◆ **Exercise objective**
Among the entries below, how many lines include the word "construction"? Reply with only the number.

◆ **Dataset records**
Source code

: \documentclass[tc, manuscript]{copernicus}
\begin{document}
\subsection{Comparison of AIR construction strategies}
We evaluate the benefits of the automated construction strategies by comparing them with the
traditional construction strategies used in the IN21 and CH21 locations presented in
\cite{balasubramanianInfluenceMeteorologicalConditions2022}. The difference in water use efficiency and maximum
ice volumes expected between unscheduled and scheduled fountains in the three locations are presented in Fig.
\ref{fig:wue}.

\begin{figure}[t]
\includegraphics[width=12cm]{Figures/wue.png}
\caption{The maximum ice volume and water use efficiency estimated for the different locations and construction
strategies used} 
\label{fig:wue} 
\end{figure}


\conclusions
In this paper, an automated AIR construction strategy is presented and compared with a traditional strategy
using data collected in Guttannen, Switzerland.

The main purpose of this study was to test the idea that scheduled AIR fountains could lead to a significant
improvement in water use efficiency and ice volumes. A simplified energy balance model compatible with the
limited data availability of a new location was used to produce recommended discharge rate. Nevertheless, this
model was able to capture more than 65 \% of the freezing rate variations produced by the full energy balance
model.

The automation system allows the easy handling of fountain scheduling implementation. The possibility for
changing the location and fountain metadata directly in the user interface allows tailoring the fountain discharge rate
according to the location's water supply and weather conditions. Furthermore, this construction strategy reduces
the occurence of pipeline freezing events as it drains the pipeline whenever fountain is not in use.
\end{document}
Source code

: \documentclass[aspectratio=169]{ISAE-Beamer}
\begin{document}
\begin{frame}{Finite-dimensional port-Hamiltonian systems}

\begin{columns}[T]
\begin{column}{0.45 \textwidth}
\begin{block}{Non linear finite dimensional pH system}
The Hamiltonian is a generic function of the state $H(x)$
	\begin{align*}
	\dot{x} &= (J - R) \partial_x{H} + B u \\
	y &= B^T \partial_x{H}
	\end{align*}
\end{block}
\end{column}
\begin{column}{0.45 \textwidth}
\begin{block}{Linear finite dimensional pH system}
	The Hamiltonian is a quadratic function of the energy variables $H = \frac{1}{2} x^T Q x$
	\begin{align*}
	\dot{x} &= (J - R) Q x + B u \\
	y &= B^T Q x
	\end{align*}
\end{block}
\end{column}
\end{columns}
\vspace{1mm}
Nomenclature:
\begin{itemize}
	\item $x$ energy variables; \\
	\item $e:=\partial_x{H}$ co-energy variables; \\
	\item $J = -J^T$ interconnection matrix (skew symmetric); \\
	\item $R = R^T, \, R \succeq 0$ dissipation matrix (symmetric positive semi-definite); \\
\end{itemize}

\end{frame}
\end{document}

◆ **Worked solution**
6